Will Brad Pitt Take Chances To Fix Relationship With Angelina Jolie's Son Maddox?
People are no stranger to what happened to of Brad Pitt and Angelina Jolie, as well as the “Ad Astra” star and his adoptive son’s, Maddox, broken relationship. Though it’s been quite a while since they spoke, will Pitt —given the chance— take the necessary action to mend their estranged relationship?
People couldn’t help but give their two-cents about Pitt and his son with Jolie situation. Just a second though, don’t go “what-the-hell-do-they-care” on them because these advices are coming from a good place.
Take, for example, Wendy Williams. The host of “The Wendy Williams Show” reportedly gave an advice concerning Pitt and Maddox’s “father and son feud.” The American television and radio presenter said during the Friday’s episode of her show that Thanksgiving could be a perfect to have a “well thought out family dinner,” Pop Culture reported, noting In Touch Weekly’s news.
The 55-year-old media personality reportedly added that Pitt and Jolie would have to put their differences aside for their other adoptive children.
Analyzing the surrounding circumstances, Williams said that Pitt had enough resources to fly to Korea, where Maddox is currently studying college —that is if he really wanted to reconnect with his son.
William’s advice went as far as suggesting for Pitt to leave Jolie out of it and to stalk his son in the name of love. There had been several news claiming that Jolie tried to help out mending the father and son’s estranged relationship but Maddox was reportedly unreceptive.
Pitt and Jolie parted ways in 2016 because the “Ad Astra” was reportedly verbally and physically abusive. His alleged altercation with son, Maddox, was reportedly the last straw. Since then, Pitt and Maddox relationship were never the same.
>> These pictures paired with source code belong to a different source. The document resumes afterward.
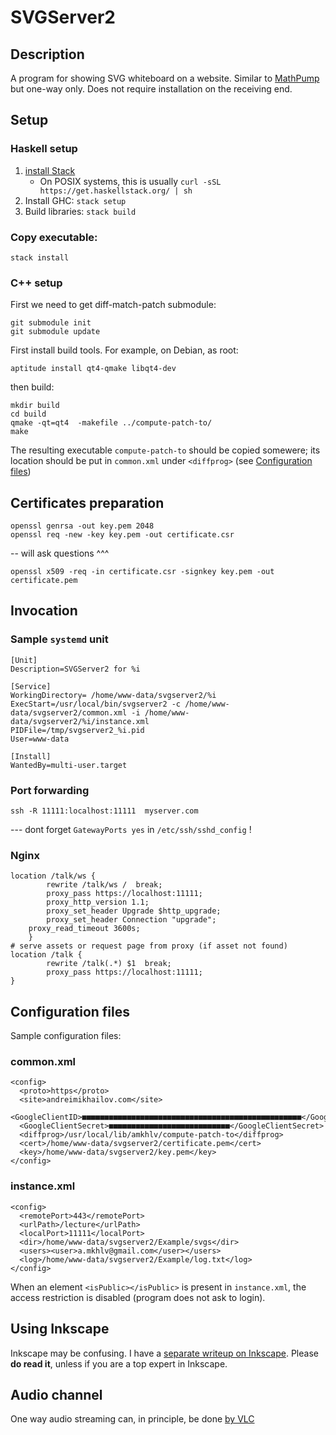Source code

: # SVGServer2

## Description

A program for showing SVG whiteboard on a website. Similar to [MathPump](https://github.com/amkhlv/mathpump3) but one-way only.
Does not require installation on the receiving end.


## Setup

### Haskell setup

1. [install Stack](https://haskell-lang.org/get-started)
	* On POSIX systems, this is usually `curl -sSL https://get.haskellstack.org/ | sh`
2. Install GHC: `stack setup`
3. Build libraries: `stack build`

### Copy executable:

    stack install

### C++ setup

First we need to get diff-match-patch submodule:

    git submodule init
    git submodule update

First install build tools. For example, on Debian, as root:

    aptitude install qt4-qmake libqt4-dev

then build:

    mkdir build
    cd build
    qmake -qt=qt4  -makefile ../compute-patch-to/
    make

The resulting executable `compute-patch-to` should be copied somewere; 
its location should be put in `common.xml` under `<diffprog>`
(see [Configuration files](#configuration-files))

## Certificates preparation

    openssl genrsa -out key.pem 2048
    openssl req -new -key key.pem -out certificate.csr

-- will ask questions ^^^

    openssl x509 -req -in certificate.csr -signkey key.pem -out certificate.pem

## Invocation

### Sample `systemd` unit

    [Unit]
    Description=SVGServer2 for %i
    
    [Service]
    WorkingDirectory= /home/www-data/svgserver2/%i
    ExecStart=/usr/local/bin/svgserver2 -c /home/www-data/svgserver2/common.xml -i /home/www-data/svgserver2/%i/instance.xml
    PIDFile=/tmp/svgserver2_%i.pid
    User=www-data
    
    [Install]
    WantedBy=multi-user.target

### Port forwarding

    ssh -R 11111:localhost:11111  myserver.com

--- dont forget `GatewayPorts yes` in `/etc/ssh/sshd_config` !

### Nginx

    location /talk/ws {
            rewrite /talk/ws /  break;
            proxy_pass https://localhost:11111;
            proxy_http_version 1.1;
            proxy_set_header Upgrade $http_upgrade;
            proxy_set_header Connection "upgrade";
        proxy_read_timeout 3600s;
        }
    # serve assets or request page from proxy (if asset not found)
    location /talk {
            rewrite /talk(.*) $1  break;
            proxy_pass https://localhost:11111;
    }

## Configuration files

Sample configuration files:

### common.xml

    <config>
      <proto>https</proto>
      <site>andreimikhailov.com</site>
      <GoogleClientID>■■■■■■■■■■■■■■■■■■■■■■■■■■■■■■■■■■■■■■■■■■■■■■■■■</GoogleClientID>
      <GoogleClientSecret>■■■■■■■■■■■■■■■■■■■■■■■■■■■</GoogleClientSecret>
      <diffprog>/usr/local/lib/amkhlv/compute-patch-to</diffprog>
      <cert>/home/www-data/svgserver2/certificate.pem</cert>
      <key>/home/www-data/svgserver2/key.pem</key>
    </config>

### instance.xml

    <config>
      <remotePort>443</remotePort>
      <urlPath>/lecture</urlPath>
      <localPort>11111</localPort>
      <dir>/home/www-data/svgserver2/Example/svgs</dir>
      <users><user>a.mkhlv@gmail.com</user></users>
      <log>/home/www-data/svgserver2/Example/log.txt</log>
    </config>

When an element `<isPublic></isPublic>` is present in `instance.xml`, the access restriction is disabled (program does not ask to login).

## Using Inkscape

Inkscape may be confusing. I have a [separate writeup on Inkscape](https://github.com/amkhlv/mathpump3/blob/master/docs/inkscape.md).
Please __do read it__, unless if you are a top expert in Inkscape.


## Audio channel

One way audio streaming can, in principle, be done
[by VLC](https://github.com/amkhlv/usr/blob/master/share/notes/audio-video/VLC.md)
There are some things —bad stuff— that are too big to recover from. According to an article published in YMC, certain traumatic encounters between parents and children like violence, drug use or alcohol abuse, are incidents which may take a while for a child to recover from. In addition, mending a damaged relationship due to traumatic events may require professional help.
Providing additional understanding on how to deal with estranged parent(s) and child(ren)’s relationship, the article suggests that a parent needs to take into consideration the child’s feelings about his or her parent’s behavior without the parent feeling the need to defend his or herself.
After the unpleasant encounter, the family needs ample time to regroup, and thereafter, allow the child to communicate what he or she feels. Should there be a need to, or if it was really the parent’s fault, he or she would need to apologize. The parent would also need to set as an example to the child by walking his or her talk.
Pitt had been reportedly doing the necessary steps to make things right with himself after his split with Jolie and one can only hope that his progress will continue leading to reconciliation with his estranged son. Time heals wounds after all.